THE CASE AGAINST INTELLIGENT DESIGN [9.1.05]
The Faith That Dare Not Speak Its Name
by Jerry Coyne
JERRY COYNE is a professor in the department of ecology and evolution at the University of Chicago, and the author (with H. Allen Orr) of Speciation.
http://www.edge.org/3rd_culture/coyne05/coyne05_index.html
That article is a truly great read, in particular this:
Consider the eye. Creationists have long maintained that it could not have resulted from natural selection, citing a sentence from On the Origin of Species: "To suppose that the eye with all its inimitable contrivances for adjusting the focus to different distances, for admitting different amounts of light, and for the correction of spherical and chromatic aberration, could have been formed by natural selection, seems, I freely confess, absurd in the highest degree." But in the next passage, invariably omitted by creationists, Darwin ingeniously answers his own objection:
Reason tells me, that if numerous gradations from a simple and imperfect eye to one complex and perfect can be shown to exist, each grade being useful to its possessor, as is certainly the case; if further, the eye ever varies and the variations be inherited, as is likewise certainly the case and if such variations should be useful to any animal under changing conditions of life, then the difficulty of believing that a perfect and complex eye could be formed by natural selection, though insuperable by our imagination, should not be considered as subversive of the theory.

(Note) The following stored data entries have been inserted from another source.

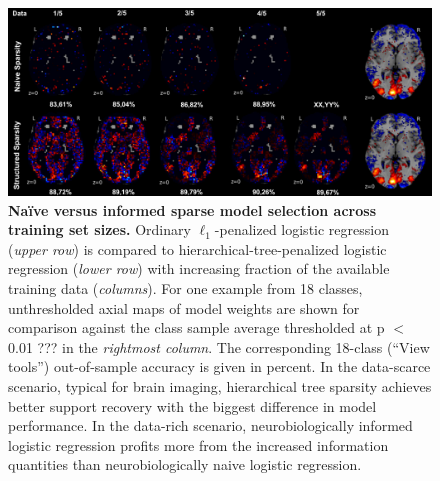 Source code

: \documentclass{article} %
\begin{document}
\begin{figure}
\begin{centering}
\includegraphics[width=1.00\textwidth]{figures/dataratio.pdf}
\end{centering}
\vspace{-0.6cm}
\caption{\textbf{Na\"ive versus informed sparse model selection
across training set sizes.}
Ordinary $\ell_1$-penalized logistic regression
(\textit{upper row})
is compared
to hierarchical-tree-penalized logistic regression
(\textit{lower row})
with increasing fraction
of the available training data (\textit{columns}).
For one example from 18 classes,
unthresholded axial maps of model weights
are shown for comparison against
the class sample average {\color{red} thresholded at p $<$ 0.01 ???}
in the \textit{rightmost column}.
The corresponding 18-class (``View tools'')
out-of-sample accuracy
is given in percent.
%
In the data-scarce scenario,
typical for brain imaging,
hierarchical tree sparsity achieves
better support recovery with the biggest difference
in model performance.
%
In the data-rich scenario,
neurobiologically informed logistic regression
profits more from the increased information quantities than
neurobiologically naive logistic regression.
}
\label{fig_dataratio}
\end{figure}
\end{document}
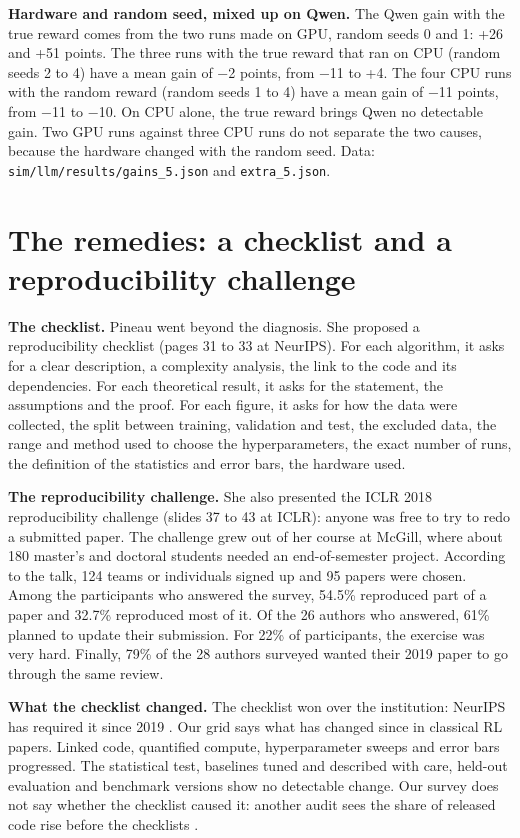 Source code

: \documentclass[11pt,a4paper]{article}
\begin{document}
\textbf{Hardware and random seed, mixed up on Qwen.} The Qwen gain with
the true reward comes from the two runs made on GPU, random seeds 0 and
1: +26 and +51 points. The three runs with the true reward that ran on
CPU (random seeds 2 to 4) have a mean gain of −2 points, from −11 to +4.
The four CPU runs with the random reward (random seeds 1 to 4) have a
mean gain of −11 points, from −11 to −10. On CPU alone, the true reward
brings Qwen no detectable gain. Two GPU runs against three CPU runs do
not separate the two causes, because the hardware changed with the
random seed. Data: \texttt{sim/llm/results/gains\_5.json} and
\texttt{extra\_5.json}.

\section{The remedies: a checklist and a reproducibility
challenge}\label{the-remedies-a-checklist-and-a-reproducibility-challenge}

\textbf{The checklist.} Pineau went beyond the diagnosis. She proposed a
reproducibility checklist (pages 31 to 33 at NeurIPS). For each
algorithm, it asks for a clear description, a complexity analysis, the
link to the code and its dependencies. For each theoretical result, it
asks for the statement, the assumptions and the proof. For each figure,
it asks for how the data were collected, the split between training,
validation and test, the excluded data, the range and method used to
choose the hyperparameters, the exact number of runs, the definition of
the statistics and error bars, the hardware used.

\textbf{The reproducibility challenge.} She also presented the ICLR 2018
reproducibility challenge (slides 37 to 43 at ICLR): anyone was free to
try to redo a submitted paper. The challenge grew out of her course at
McGill, where about 180 master's and doctoral students needed an
end-of-semester project. According to the talk, 124 teams or individuals
signed up and 95 papers were chosen. Among the participants who answered
the survey, 54.5\% reproduced part of a paper and 32.7\% reproduced most
of it. Of the 26 authors who answered, 61\% planned to update their
submission. For 22\% of participants, the exercise was very hard.
Finally, 79\% of the 28 authors surveyed wanted their 2019 paper to go
through the same review.

\textbf{What the checklist changed.} The checklist won over the
institution: NeurIPS has required it since 2019
\autocite{pineau2021improving}. Our grid says what has changed since in
classical RL papers. Linked code, quantified compute, hyperparameter
sweeps and error bars progressed. The statistical test, baselines tuned
and described with care, held-out evaluation and benchmark versions show
no detectable change. Our survey does not say whether the checklist
caused it: another audit sees the share of released code rise before the
checklists \autocite{coakley2026shift}.
\end{document}
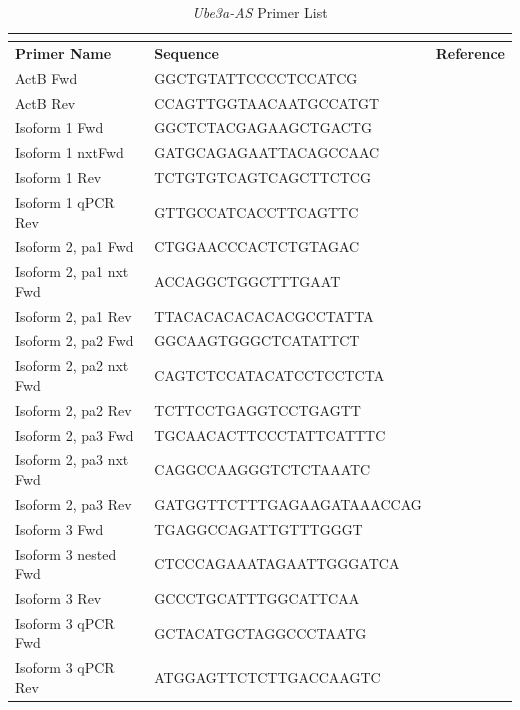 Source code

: \begin{longtabu} to \textwidth {X[1.5,l]X[2.5,l]X[1,c]}
  \caption{\emph{Ube3a-AS} Primer List}\\
  \label{mouse primers}\\
  \toprule
  \textbf{Primer Name}      & \textbf{Sequence}          & \textbf{Reference}\\
  \midrule
  \endhead
  ActB Fwd                  & GGCTGTATTCCCCTCCATCG       & \cite{Meng2012}\\
  ActB Rev                  & CCAGTTGGTAACAATGCCATGT     & \cite{Meng2012}\\
  \midrule
  Isoform 1 Fwd             & GGCTCTACGAGAAGCTGACTG      & \\
  Isoform 1 nxt\footnotemark Fwd      & GATGCAGAGAATTACAGCCAAC     & \\
  Isoform 1 Rev             & TCTGTGTCAGTCAGCTTCTCG      & \\
  Isoform 1 qPCR Rev        & GTTGCCATCACCTTCAGTTC       & \\
  Isoform 2, pa1 Fwd        & CTGGAACCCACTCTGTAGAC       & \\
  Isoform 2, pa1 nxt Fwd    & ACCAGGCTGGCTTTGAAT         & \\
  Isoform 2, pa1 Rev        & TTACACACACACACGCCTATTA     & \\
  Isoform 2, pa2 Fwd        & GGCAAGTGGGCTCATATTCT       & \\
  Isoform 2, pa2 nxt Fwd    & CAGTCTCCATACATCCTCCTCTA    & \\
  Isoform 2, pa2 Rev        & TCTTCCTGAGGTCCTGAGTT       & \\
  Isoform 2, pa3 Fwd        & TGCAACACTTCCCTATTCATTTC    & \\
  Isoform 2, pa3 nxt Fwd    & CAGGCCAAGGGTCTCTAAATC      & \\
  Isoform 2, pa3 Rev        & GATGGTTCTTTGAGAAGATAAACCAG & \\
  Isoform 3 Fwd             & TGAGGCCAGATTGTTTGGGT       & \\
  Isoform 3 nested Fwd      & CTCCCAGAAATAGAATTGGGATCA   & \\
  Isoform 3 Rev             & GCCCTGCATTTGGCATTCAA       & \\
  Isoform 3 qPCR Fwd        & GCTACATGCTAGGCCCTAATG      & \\
  Isoform 3 qPCR Rev        & ATGGAGTTCTCTTGACCAAGTC     & \\

\end{longtabu}
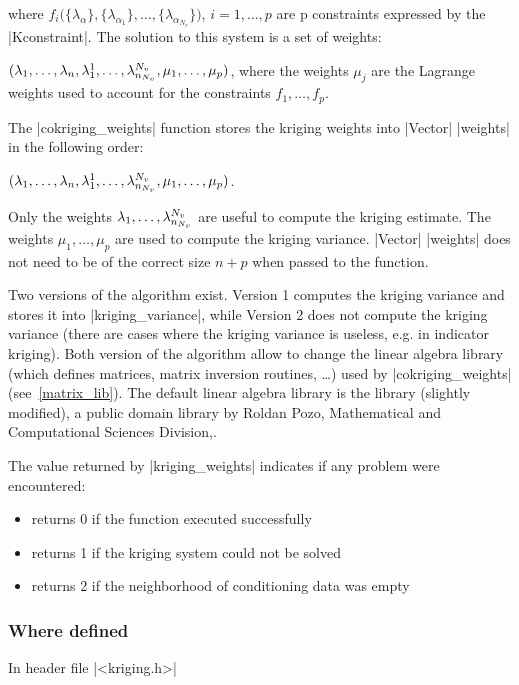 \documentclass[12pt,twoside]{report}
\begin{document}
\noindent where $f_i \Big( \{ \lambda_{\alpha} \}, \{\lambda_{\alpha_1} \},\ldots,\{\lambda_{\alpha_{N_v}} \} \Big)$, $i=1,\ldots,p$ are p constraints expressed by the |Kconstraint|. The solution to this system is a set of weights: 

\noindent $( \lambda_1,\ldots,\lambda_n,\lambda_1^1,\ldots, \lambda^{N_v}_{n_{\tiny N_v}},\mu_1,\ldots,\mu_p)$, where the weights $\mu_j$ are the Lagrange weights used to account for the constraints $f_1,\ldots,f_p$.

The |cokriging_weights| function stores the kriging weights into |Vector| |weights| in the following order:

\noindent $( \lambda_1,\ldots,\lambda_n,\lambda_1^1,\ldots, \lambda^{N_v}_{n_{\tiny N_v}},\mu_1,\ldots,\mu_p)$.

Only the weights $\lambda_1,\ldots,\lambda^{N_v}_{n_{\tiny N_v}}$ are useful to compute the kriging estimate. The weights $\mu_1,\ldots,\mu_p$ are used to compute the kriging variance.
|Vector| |weights| does not need to be of the correct size $n+p$ when passed to the function. 

Two versions of the algorithm exist. Version 1 computes the kriging variance and stores it into |kriging_variance|, while Version 2 does not compute the kriging variance (there are cases where the kriging variance is useless, e.g. in indicator kriging). 
Both version of the algorithm allow to change the linear algebra library (which defines matrices, matrix inversion routines, \ldots) used by |cokriging_weights| (see~\ref{matrix_lib}). 
The default linear algebra library is the library (slightly modified), a public domain library by Roldan Pozo, Mathematical and Computational Sciences Division,.

The value returned by |kriging_weights| indicates if any problem were encountered:
\begin{itemize}
\item returns 0 if the function executed successfully
\item returns 1 if the kriging system could not be solved
\item returns 2 if the neighborhood of conditioning data was empty
\end{itemize}



\htmlrule[CLEAR=all]  \subsubsection*{Where defined}
In header file |<kriging.h>|
\end{document}
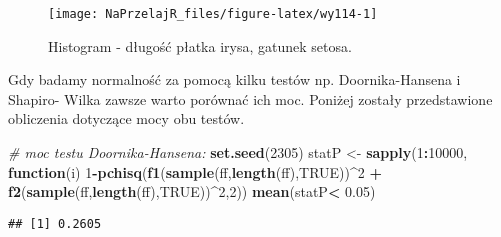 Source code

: \documentclass[polish,]{book}
\newenvironment{Shaded}{\begin{snugshade}}{\end{snugshade}}
\newcommand{\CommentTok}[1]{\textcolor[rgb]{0.56,0.35,0.01}{\textit{#1}}}
\newcommand{\ControlFlowTok}[1]{\textcolor[rgb]{0.13,0.29,0.53}{\textbf{#1}}}
\newcommand{\DecValTok}[1]{\textcolor[rgb]{0.00,0.00,0.81}{#1}}
\newcommand{\FloatTok}[1]{\textcolor[rgb]{0.00,0.00,0.81}{#1}}
\newcommand{\KeywordTok}[1]{\textcolor[rgb]{0.13,0.29,0.53}{\textbf{#1}}}
\newcommand{\NormalTok}[1]{#1}
\newcommand{\OperatorTok}[1]{\textcolor[rgb]{0.81,0.36,0.00}{\textbf{#1}}}
\newcommand{\OtherTok}[1]{\textcolor[rgb]{0.56,0.35,0.01}{#1}}
\newcommand{\StringTok}[1]{\textcolor[rgb]{0.31,0.60,0.02}{#1}}
\begin{document}
\begin{figure}[h]

{\centering \texttt{[image: NaPrzelajR\_files/figure-latex/wy114-1]} 

}

\caption{Histogram - długość płatka irysa, gatunek setosa.}\label{fig:wy114}
\end{figure}

Gdy badamy normalność za pomocą kilku testów np. Doornika-Hansena i Shapiro-
Wilka zawsze warto porównać ich moc. Poniżej zostały przedstawione obliczenia
dotyczące mocy obu testów.

\begin{Shaded}
\begin{Highlighting}[]
\CommentTok{# moc testu Doornika-Hansena:}
\KeywordTok{set.seed}\NormalTok{(}\DecValTok{2305}\NormalTok{)}
\NormalTok{statP <-}\StringTok{ }\KeywordTok{sapply}\NormalTok{(}\DecValTok{1}\OperatorTok{:}\DecValTok{10000}\NormalTok{, }\ControlFlowTok{function}\NormalTok{(i) }
  \DecValTok{1}\OperatorTok{-}\KeywordTok{pchisq}\NormalTok{(}\KeywordTok{f1}\NormalTok{(}\KeywordTok{sample}\NormalTok{(ff,}\KeywordTok{length}\NormalTok{(ff),}\OtherTok{TRUE}\NormalTok{))}\OperatorTok{^}\DecValTok{2} \OperatorTok{+}\StringTok{ }\KeywordTok{f2}\NormalTok{(}\KeywordTok{sample}\NormalTok{(ff,}\KeywordTok{length}\NormalTok{(ff),}\OtherTok{TRUE}\NormalTok{))}\OperatorTok{^}\DecValTok{2}\NormalTok{,}\DecValTok{2}\NormalTok{))}
\KeywordTok{mean}\NormalTok{(statP}\OperatorTok{<}\StringTok{ }\FloatTok{0.05}\NormalTok{)}
\end{Highlighting}
\end{Shaded}

\begin{verbatim}
## [1] 0.2605
\end{verbatim}

\begin{Shaded}
\end{Shaded}
\end{document}

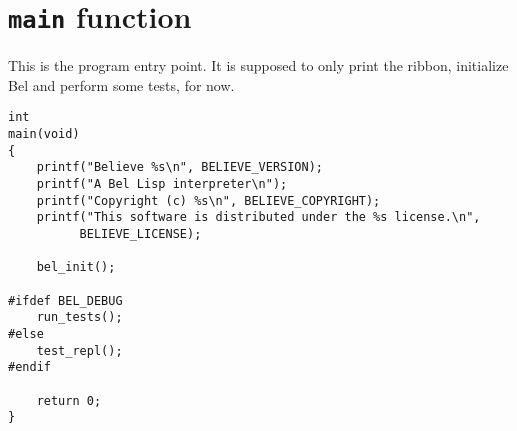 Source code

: \documentclass[openright,a4paper,twoside,12pt]{memoir}
\begin{document}
\section{\texttt{main} function}
\label{sec:orga6fb6c6}

This is the program entry point. It is supposed to only print the
ribbon, initialize Bel and perform some tests, for now.

\begin{verbatim}
int
main(void)
{
    printf("Believe %s\n", BELIEVE_VERSION);
    printf("A Bel Lisp interpreter\n");
    printf("Copyright (c) %s\n", BELIEVE_COPYRIGHT);
    printf("This software is distributed under the %s license.\n",
          BELIEVE_LICENSE);

    bel_init();

#ifdef BEL_DEBUG
    run_tests();
#else
    test_repl();
#endif
    
    return 0;
}
\end{verbatim}
\end{document}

Thus our eyes did not suddenly appear as full-fledged camera eyes, but evolved from simpler eyes, having fewer components, in ancestral species. Darwin brilliantly addressed this argument by surveying existing species to see if one could find functional but less complex eyes that not only were useful, but also could be strung together into a hypothetical sequence showing how a camera eye might evolve. If this could be done - and it can - then the argument for irreducible complexity vanishes, for the eyes of existing species are obviously useful, and each step in the hypothetical sequence could thus evolve by natural selection.
A possible sequence of such changes begins with pigmented eye spots (as seen in flatworms), followed by an invagination of the skin to form a cup protecting the eyespot and allowing it to better localize the image (as in limpets), followed by a further narrowing of the cup's opening to produce an improved image (the nautilus), followed by the evolution of a protective transparent cover to protect the opening (ragworms), followed by coagulation of part of the fluid in the eyeball into a lens to help focus the light (abalones), followed by the co-opting of nearby muscles to move the lens and vary the focus (mammals). The evolution of a retina, an optic nerve, and so on would follow by natural selection. Each step of this transitional "series" confers increased adaptation on its possessor, because it enables the animal to gather more light or to form better images, both of which aid survival. And each step of this process is exemplified by the eye of a different living species. At the end of the sequence we have the camera eye, which seems irreducibly complex. But the complexity is reducible to a series of small, adaptive steps.